─── TASK INPUTS
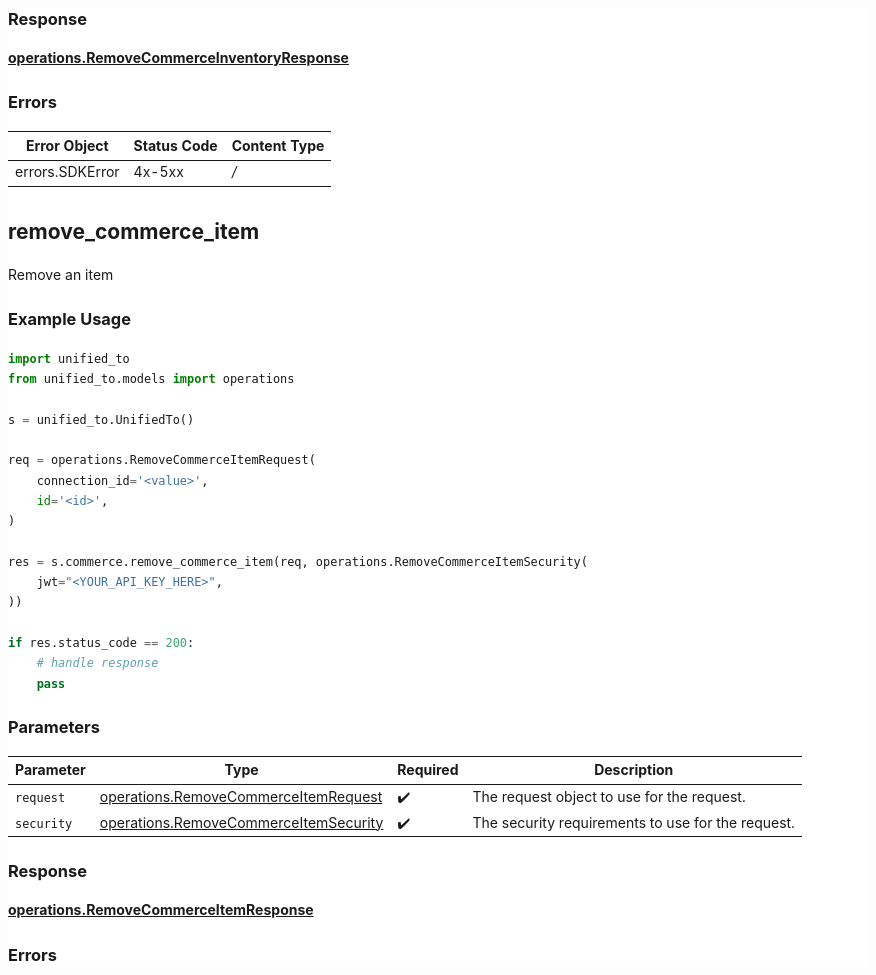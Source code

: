 
### Response

**[operations.RemoveCommerceInventoryResponse](../../models/operations/removecommerceinventoryresponse.md)**
### Errors

| Error Object    | Status Code     | Content Type    |
| --------------- | --------------- | --------------- |
| errors.SDKError | 4x-5xx          | */*             |

## remove_commerce_item

Remove an item

### Example Usage

```python
import unified_to
from unified_to.models import operations

s = unified_to.UnifiedTo()

req = operations.RemoveCommerceItemRequest(
    connection_id='<value>',
    id='<id>',
)

res = s.commerce.remove_commerce_item(req, operations.RemoveCommerceItemSecurity(
    jwt="<YOUR_API_KEY_HERE>",
))

if res.status_code == 200:
    # handle response
    pass
```

### Parameters

| Parameter                                                                                      | Type                                                                                           | Required                                                                                       | Description                                                                                    |
| ---------------------------------------------------------------------------------------------- | ---------------------------------------------------------------------------------------------- | ---------------------------------------------------------------------------------------------- | ---------------------------------------------------------------------------------------------- |
| `request`                                                                                      | [operations.RemoveCommerceItemRequest](../../models/operations/removecommerceitemrequest.md)   | :heavy_check_mark:                                                                             | The request object to use for the request.                                                     |
| `security`                                                                                     | [operations.RemoveCommerceItemSecurity](../../models/operations/removecommerceitemsecurity.md) | :heavy_check_mark:                                                                             | The security requirements to use for the request.                                              |


### Response

**[operations.RemoveCommerceItemResponse](../../models/operations/removecommerceitemresponse.md)**
### Errors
──────
TASK STATEMENT -
Transcribe the entries word for word, without their pictures.

OUTPUT -
Source code

: 
### Response

**[operations.RemoveCommerceInventoryResponse](../../models/operations/removecommerceinventoryresponse.md)**
### Errors

| Error Object    | Status Code     | Content Type    |
| --------------- | --------------- | --------------- |
| errors.SDKError | 4x-5xx          | */*             |

## remove_commerce_item

Remove an item

### Example Usage

```python
import unified_to
from unified_to.models import operations

s = unified_to.UnifiedTo()

req = operations.RemoveCommerceItemRequest(
    connection_id='<value>',
    id='<id>',
)

res = s.commerce.remove_commerce_item(req, operations.RemoveCommerceItemSecurity(
    jwt="<YOUR_API_KEY_HERE>",
))

if res.status_code == 200:
    # handle response
    pass
```

### Parameters

| Parameter                                                                                      | Type                                                                                           | Required                                                                                       | Description                                                                                    |
| ---------------------------------------------------------------------------------------------- | ---------------------------------------------------------------------------------------------- | ---------------------------------------------------------------------------------------------- | ---------------------------------------------------------------------------------------------- |
| `request`                                                                                      | [operations.RemoveCommerceItemRequest](../../models/operations/removecommerceitemrequest.md)   | :heavy_check_mark:                                                                             | The request object to use for the request.                                                     |
| `security`                                                                                     | [operations.RemoveCommerceItemSecurity](../../models/operations/removecommerceitemsecurity.md) | :heavy_check_mark:                                                                             | The security requirements to use for the request.                                              |


### Response

**[operations.RemoveCommerceItemResponse](../../models/operations/removecommerceitemresponse.md)**
### Errors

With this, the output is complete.